Washington: A simple blood test can help determine whether a person is following a prescribed diet, say scientists suggesting that the method can help improve the accuracy of clinical trials.
Clinical trials of diets and their health impacts are often plagued by participants' poor adherence to assigned diets, which can make it difficult or even impossible to detect the true effects of those diets.
The approach, described in the American Journal of Clinical Nutrition, could provide an objective and relatively easy-to-obtain measure of dietary adherence, potentially greatly reducing the uncertainty of dietary intake estimates.
Scientists from Johns Hopkins Bloomberg School of Public Health in the US demonstrated their approach by showing that the levels of dozens of metabolites in the blood differed significantly between treatment and control groups enrolled in a clinical trial of the blood pressure-lowering DASH (Dietary Approaches to Stop Hypertension) diet.
The DASH diet emphasizes fruits and vegetables and restricts red meat, sodium, and sweets.
"We can now consider these metabolites as candidate biomarkers for assessing adherence to the DASH diet in future nutrition research studies, and one-day clinicians might use these markers to monitor what their patients eat," said Casey M Rebholz, an assistant professor at Johns Hopkins.
Dietary adherence in clinical trials and even in ordinary clinical practice traditionally has been assessed by asking participants to keep track of what they eat. Human nature being what it is, such self-reports are not always accurate.
Some researchers have sought an objective measure of dietary adherence by testing urine samples from participants, but the requirement for each participant to collect samples over one or more days for testing is burdensome, and urine analysis covers a very limited set of nutrients.
Researchers decided to evaluate a potentially more informative and patient-friendly method based on blood samples.
They demonstrated their approach using frozen stored blood samples that had been drawn from participants during the landmark 1997 study of the DASH diet.
That study found that the DASH diet, compared to a control diet reflective of what the average American eats, significantly reduced blood pressure.
The trial design, in which participants were provided with all study meals, ensured that dietary adherence was measured accurately - meaning that the trial data could be used later to test new measures such as blood metabolites.

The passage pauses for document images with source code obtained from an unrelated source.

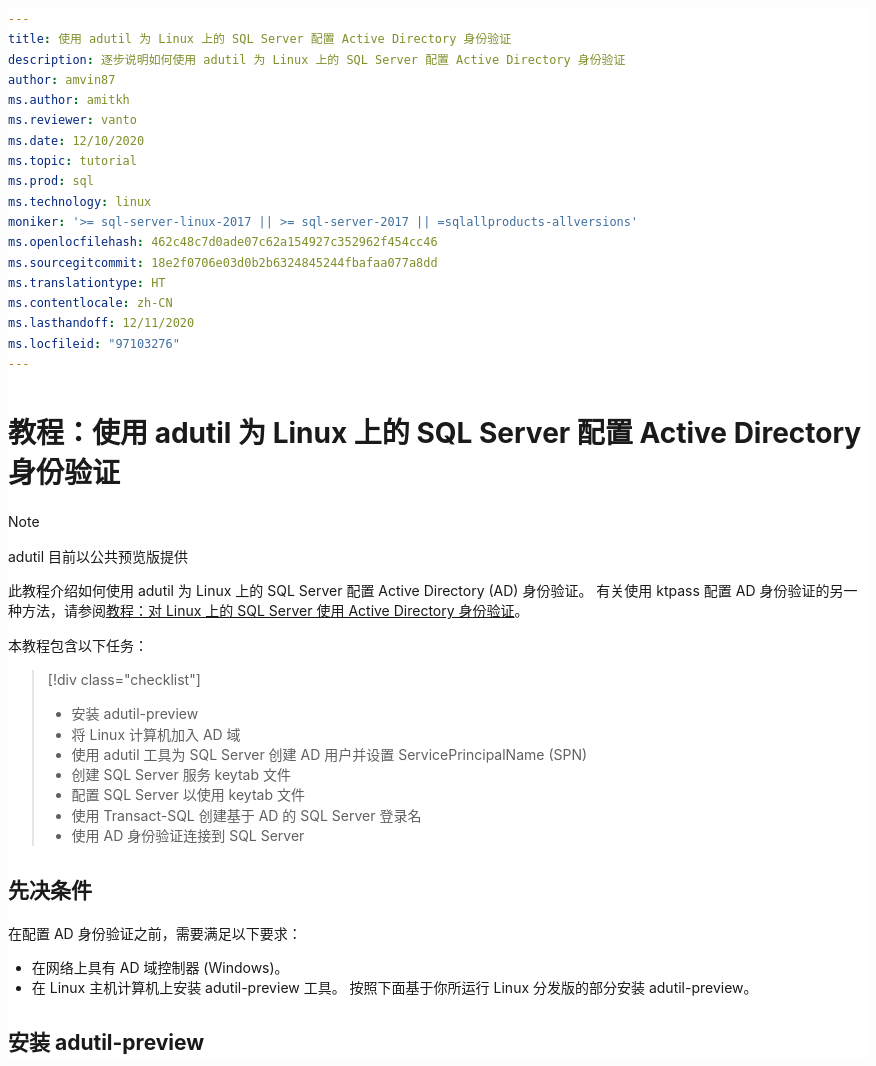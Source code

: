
 ```yaml
---
title: 使用 adutil 为 Linux 上的 SQL Server 配置 Active Directory 身份验证
description: 逐步说明如何使用 adutil 为 Linux 上的 SQL Server 配置 Active Directory 身份验证
author: amvin87
ms.author: amitkh
ms.reviewer: vanto
ms.date: 12/10/2020
ms.topic: tutorial
ms.prod: sql
ms.technology: linux
moniker: '>= sql-server-linux-2017 || >= sql-server-2017 || =sqlallproducts-allversions'
ms.openlocfilehash: 462c48c7d0ade07c62a154927c352962f454cc46
ms.sourcegitcommit: 18e2f0706e03d0b2b6324845244fbafaa077a8dd
ms.translationtype: HT
ms.contentlocale: zh-CN
ms.lasthandoff: 12/11/2020
ms.locfileid: "97103276"
---
```

# <a name="tutorial-configure-active-directory-authentication-with-sql-server-on-linux-using-adutil"></a>教程：使用 adutil 为 Linux 上的 SQL Server 配置 Active Directory 身份验证

> [!NOTE]
> adutil 目前以公共预览版提供 

此教程介绍如何使用 adutil 为 Linux 上的 SQL Server 配置 Active Directory (AD) 身份验证。 有关使用 ktpass 配置 AD 身份验证的另一种方法，请参阅[教程：对 Linux 上的 SQL Server 使用 Active Directory 身份验证](sql-server-linux-active-directory-authentication.md)。

本教程包含以下任务：

> [!div class="checklist"]
> - 安装 adutil-preview
> - 将 Linux 计算机加入 AD 域
> - 使用 adutil 工具为 SQL Server 创建 AD 用户并设置 ServicePrincipalName (SPN)
> - 创建 SQL Server 服务 keytab 文件
> - 配置 SQL Server 以使用 keytab 文件
> - 使用 Transact-SQL 创建基于 AD 的 SQL Server 登录名
> - 使用 AD 身份验证连接到 SQL Server

## <a name="prerequisites"></a>先决条件

在配置 AD 身份验证之前，需要满足以下要求：

- 在网络上具有 AD 域控制器 (Windows)。
- 在 Linux 主机计算机上安装 adutil-preview 工具。 按照下面基于你所运行 Linux 分发版的部分安装 adutil-preview。

## <a name="install-adutil-preview"></a>安装 adutil-preview
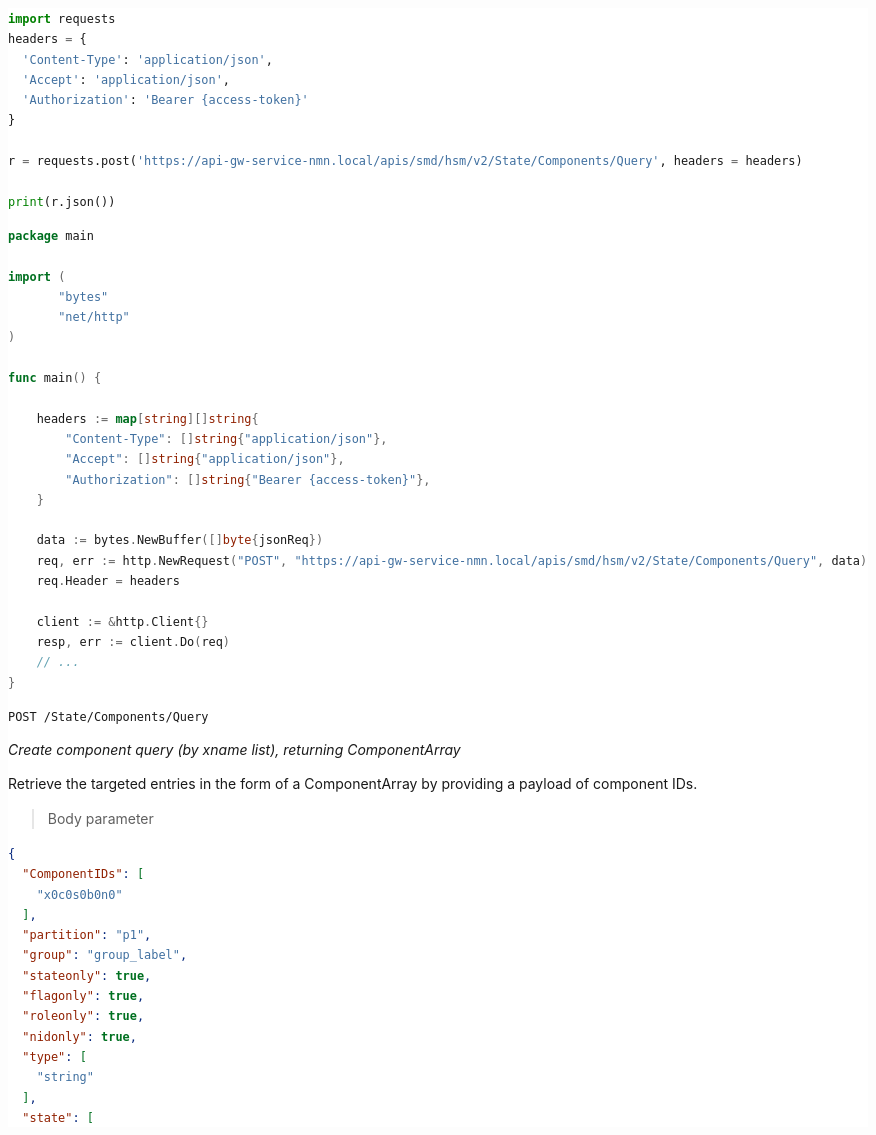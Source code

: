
 ```python
import requests
headers = {
  'Content-Type': 'application/json',
  'Accept': 'application/json',
  'Authorization': 'Bearer {access-token}'
}

r = requests.post('https://api-gw-service-nmn.local/apis/smd/hsm/v2/State/Components/Query', headers = headers)

print(r.json())

```

```go
package main

import (
       "bytes"
       "net/http"
)

func main() {

    headers := map[string][]string{
        "Content-Type": []string{"application/json"},
        "Accept": []string{"application/json"},
        "Authorization": []string{"Bearer {access-token}"},
    }

    data := bytes.NewBuffer([]byte{jsonReq})
    req, err := http.NewRequest("POST", "https://api-gw-service-nmn.local/apis/smd/hsm/v2/State/Components/Query", data)
    req.Header = headers

    client := &http.Client{}
    resp, err := client.Do(req)
    // ...
}

```

`POST /State/Components/Query`

*Create component query (by xname list), returning ComponentArray*

Retrieve the targeted entries in the form of a ComponentArray by providing a payload of component IDs.

> Body parameter

```json
{
  "ComponentIDs": [
    "x0c0s0b0n0"
  ],
  "partition": "p1",
  "group": "group_label",
  "stateonly": true,
  "flagonly": true,
  "roleonly": true,
  "nidonly": true,
  "type": [
    "string"
  ],
  "state": [
```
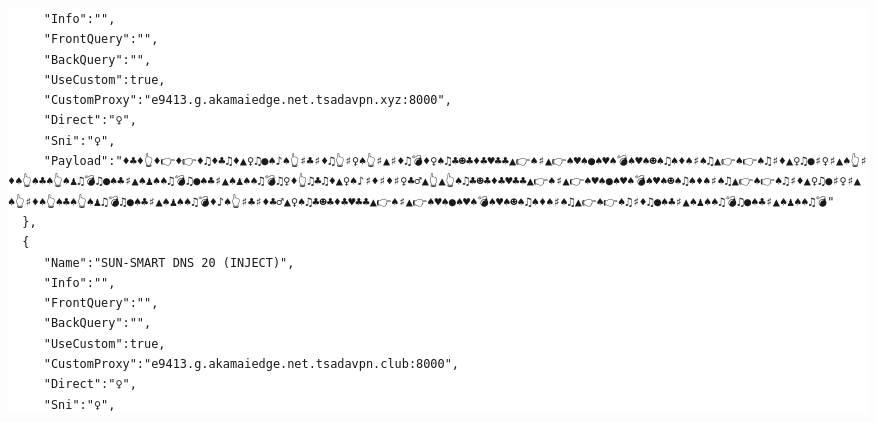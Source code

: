          "Info":"",
         "FrontQuery":"",
         "BackQuery":"",
         "UseCustom":true,
         "CustomProxy":"e9413.g.akamaiedge.net.tsadavpn.xyz:8000",
         "Direct":"♀",
         "Sni":"♀",
         "Payload":"♦♣♦👆♦👉♦👉♦♫♦♣♫♦▲♀♫●♠♪♠👆♯♣♯♦♫👆♯♀♠👆♯▲♯♦♫💣♦♀♠♫♣☻♣♦♣♥♣♣▲👉♠♯▲👉♠♥♠●♠♥♠💣♠♥♠☻♠♫♠♦♠♯♠♫▲👉♠👉♠♫♯♦▲♀♫●♯♀♯▲♠👆♯♦♠👆♠♣♠👆♠♟️♫💣♫●♠♣♯▲♠♟️♠♠♫💣♫●♠♣♯▲♠♟️♠♠♫💣♫♀♦👆♫♣♫♦▲♀♠♪♯♦♯♦♯♀♣♂▲👆▲👆♠♫♣☻♣♦♣♥♣♣▲👉♠♯▲👉♠♥♠●♠♥♠💣♠♥♠☻♠♫♠♦♠♯♠♫▲👉♠👉♠♫♯♦▲♀♫●♯♀♯▲♠👆♯♦♠👆♠♣♠👆♠♟️♫💣♫●♠♣♯▲♠♟️♠♠♫💣♦♪♠👆♯♣♯♦♣♂▲♀♠♫♣☻♣♦♣♥♣♣▲👉♠♯▲👉♠♥♠●♠♥♠💣♠♥♠☻♠♫♠♦♠♯♠♫▲👉♠👉♠♫♯♦♫●♠♣♯▲♠♟️♠♠♫💣♫●♠♣♯▲♠♟️♠♠♫💣"
      },
      {
         "Name":"SUN-SMART DNS 20 (INJECT)",
         "Info":"",
         "FrontQuery":"",
         "BackQuery":"",
         "UseCustom":true,
         "CustomProxy":"e9413.g.akamaiedge.net.tsadavpn.club:8000",
         "Direct":"♀",
         "Sni":"♀",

The scientists analyzed blood samples from 329 DASH trial participants for levels of metabolites - lipids, amino acids and other small-molecule byproducts of the body's biochemical activity that exist in everyone's blood and reflect food consumption.
Researchers found 97 metabolites whose levels differed significantly between the DASH diet-assigned participants and the control group.
They also identified 67 metabolites whose average levels differed significantly between the DASH diet group and a third study arm, the "fruits, and vegetables" group.
The latter was assigned to eat a diet richer than average in fruit and vegetables but not as rich in low-fat dairy as the DASH diet.
Researchers found evidence that for each dietary comparison a set of 10 metabolites with the sharpest diet-related differences was sufficient to collectively distinguish the two groups.